Intel-GFX Archive on lore.kernel.org
 help / color / mirror / Atom feed

From: John Harrison <john.c.harrison@intel.com>
To: "Belgaumkar, Vinay" <vinay.belgaumkar@intel.com>,
	Tvrtko Ursulin <tvrtko.ursulin@linux.intel.com>,
	<intel-gfx@lists.freedesktop.org>,
	<dri-devel@lists.freedesktop.org>
Subject: Re: [Intel-gfx] [PATCH] drm/i915/guc/slpc: Use non-blocking H2G for waitboost
Date: Thu, 5 May 2022 11:36:29 -0700	[thread overview]
Message-ID: <032467b7-8794-882a-e45f-6e9d85a716df@intel.com> (raw)
In-Reply-To: <8c8dea74-aa2b-44c1-e1d7-1f613c05bf32@intel.com>

On 5/5/2022 10:21, Belgaumkar, Vinay wrote:
> On 5/5/2022 5:13 AM, Tvrtko Ursulin wrote:
>> On 05/05/2022 06:40, Vinay Belgaumkar wrote:
>>> SLPC min/max frequency updates require H2G calls.

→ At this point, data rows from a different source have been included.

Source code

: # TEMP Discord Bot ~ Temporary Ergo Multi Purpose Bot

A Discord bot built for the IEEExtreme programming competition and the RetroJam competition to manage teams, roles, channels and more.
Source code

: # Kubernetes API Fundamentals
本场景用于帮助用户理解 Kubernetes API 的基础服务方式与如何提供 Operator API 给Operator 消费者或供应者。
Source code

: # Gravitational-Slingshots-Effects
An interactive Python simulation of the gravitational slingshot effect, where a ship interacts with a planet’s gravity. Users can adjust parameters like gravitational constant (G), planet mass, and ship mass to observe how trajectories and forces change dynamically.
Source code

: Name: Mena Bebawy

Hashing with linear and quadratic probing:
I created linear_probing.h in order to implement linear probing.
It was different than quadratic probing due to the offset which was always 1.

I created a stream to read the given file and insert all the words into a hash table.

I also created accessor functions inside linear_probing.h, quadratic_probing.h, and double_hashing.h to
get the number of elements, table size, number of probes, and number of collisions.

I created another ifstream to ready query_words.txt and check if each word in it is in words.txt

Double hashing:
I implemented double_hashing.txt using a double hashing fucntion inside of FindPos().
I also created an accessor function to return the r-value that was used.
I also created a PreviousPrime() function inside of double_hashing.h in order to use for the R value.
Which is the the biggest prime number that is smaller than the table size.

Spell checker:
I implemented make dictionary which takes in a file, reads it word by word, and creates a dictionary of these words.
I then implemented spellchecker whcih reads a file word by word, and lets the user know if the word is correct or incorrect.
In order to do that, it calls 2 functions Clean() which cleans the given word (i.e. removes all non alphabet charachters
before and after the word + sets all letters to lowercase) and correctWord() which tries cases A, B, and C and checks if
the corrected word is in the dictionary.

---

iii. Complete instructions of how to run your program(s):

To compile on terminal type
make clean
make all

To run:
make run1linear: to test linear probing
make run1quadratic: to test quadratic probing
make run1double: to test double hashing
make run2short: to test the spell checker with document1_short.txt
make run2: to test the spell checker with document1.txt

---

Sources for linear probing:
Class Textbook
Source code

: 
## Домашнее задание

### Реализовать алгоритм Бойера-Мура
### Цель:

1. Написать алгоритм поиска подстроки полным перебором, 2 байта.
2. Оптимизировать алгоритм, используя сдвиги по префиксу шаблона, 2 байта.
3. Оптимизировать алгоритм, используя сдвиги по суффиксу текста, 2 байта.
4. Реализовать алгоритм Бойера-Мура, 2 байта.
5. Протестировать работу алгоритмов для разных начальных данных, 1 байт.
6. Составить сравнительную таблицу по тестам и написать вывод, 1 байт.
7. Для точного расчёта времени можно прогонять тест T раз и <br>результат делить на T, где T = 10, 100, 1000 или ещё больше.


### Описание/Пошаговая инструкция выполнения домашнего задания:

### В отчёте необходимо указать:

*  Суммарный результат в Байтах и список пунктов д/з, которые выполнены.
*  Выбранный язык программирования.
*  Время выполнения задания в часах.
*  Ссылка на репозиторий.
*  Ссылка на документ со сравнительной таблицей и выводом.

We are seeing
>>> timeouts when GuC channel is backed up and it is unable to respond
>>> in a timely fashion causing warnings and affecting CI.
>>
>> Is it the "Unable to force min freq" error? Do you have a link to the 
>> GitLab issue to add to commit message?
> We don't have a specific error for this one, but have seen similar 
> issues with other H2G which are blocking.
>>
>>> This is seen when waitboosting happens during a stress test.
>>> this patch updates the waitboost path to use a non-blocking
>>> H2G call instead, which returns as soon as the message is
>>> successfully transmitted.
>>
>> AFAIU with this approach, when CT channel is congested, you instead 
>> achieve silent dropping of the waitboost request, right?
> We are hoping it makes it, but just not waiting for it to complete.
We are not 'hoping it makes it'. We know for a fact that it will make 
it. We just don't know when. The issue is not about whether the 
waitboost request itself gets dropped/lost it is about the ack that 
comes back. The GuC will process the message and it will send an ack. 
It's just a question of whether the i915 driver has given up waiting for 
it yet. And if it has, then you get the initial 'timed out waiting for 
ack' followed by a later 'got unexpected ack' message.

Whereas, if we make the call asynchronous, there is no ack. i915 doesn't 
bother waiting and it won't get surprised later.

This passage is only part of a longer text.